En 1940, alors que l’armée allemande se trouvait à un peu moins de 40 kilomètres de Paris, le parlement français s’est réuni pour une dernière fois. A l’ordre du jour de cette journée mémorable, les députés devaient débattre d’un projet de loi organisant les courses de lévriers. La situation actuelle du Liban rappelle tant les fausses querelles byzantines de 1453 que les vaines palabres sur des sujets futiles, alors que les flammes de l’incendie à venir s’allument tout autour de nous.

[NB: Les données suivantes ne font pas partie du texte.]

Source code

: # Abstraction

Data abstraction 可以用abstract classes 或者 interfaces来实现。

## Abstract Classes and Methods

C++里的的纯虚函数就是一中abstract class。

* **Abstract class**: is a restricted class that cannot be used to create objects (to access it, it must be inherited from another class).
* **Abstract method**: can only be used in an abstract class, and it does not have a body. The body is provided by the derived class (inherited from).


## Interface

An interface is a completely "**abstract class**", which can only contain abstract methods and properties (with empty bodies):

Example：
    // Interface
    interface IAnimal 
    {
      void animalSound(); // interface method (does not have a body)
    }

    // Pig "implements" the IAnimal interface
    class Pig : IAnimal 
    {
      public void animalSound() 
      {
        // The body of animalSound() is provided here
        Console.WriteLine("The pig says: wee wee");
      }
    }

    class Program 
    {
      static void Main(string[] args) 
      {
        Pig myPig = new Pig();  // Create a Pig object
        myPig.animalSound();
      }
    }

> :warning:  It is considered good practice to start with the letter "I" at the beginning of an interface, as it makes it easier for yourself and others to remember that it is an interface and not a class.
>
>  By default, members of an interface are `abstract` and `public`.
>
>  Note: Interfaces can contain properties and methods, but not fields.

Le sommet tenu récemment à Damas entre les présidents iranien Ahmadinejad et syrien Bachar el Assad ressemblait à une réunion d’état-major avant la bataille. Cette impression est confortée par la participation du citoyen libanais, Sa Clémence Hassan Nasrallah qui sans être un président de république n’en est pas moins le patron du Liban envers et contre la volonté que le peuple libanais a librement exprimée le 7 juin 2009. De quoi ont pu discuter les participants à cette veillée d’armes ? De la guerre finale contre les Etats-Unis accusés par le régime islamique du néo-empire perse d’être le Grand Satan ? De l’extermination de l’entité sioniste ? De tels sujets de conversation constituent le pain quotidien au Proche Orient depuis des décennies et servent de slogans pour maintenir les peuples de la région sous l’oppression des pires régimes totalitaires et liberticides qui restent encore en activité sur la planète Terre. Mais que faisait le libanais Hassan Nasrallah à cette réunion entre chefs d’états ? Deux hypothèses sont plausibles :
• La présence de Sa Clémence s’explique par l’extrême bonté des présidents iranien et syrien qui tenaient, sans doute, à débattre sur les moyens de protéger la population civile ainsi que les biens publics et privés du futur champ de bataille, à savoir le Liban qui n’a pas le droit de faire entendre sa voix quand il s’agit de choses sérieuses comme la guerre.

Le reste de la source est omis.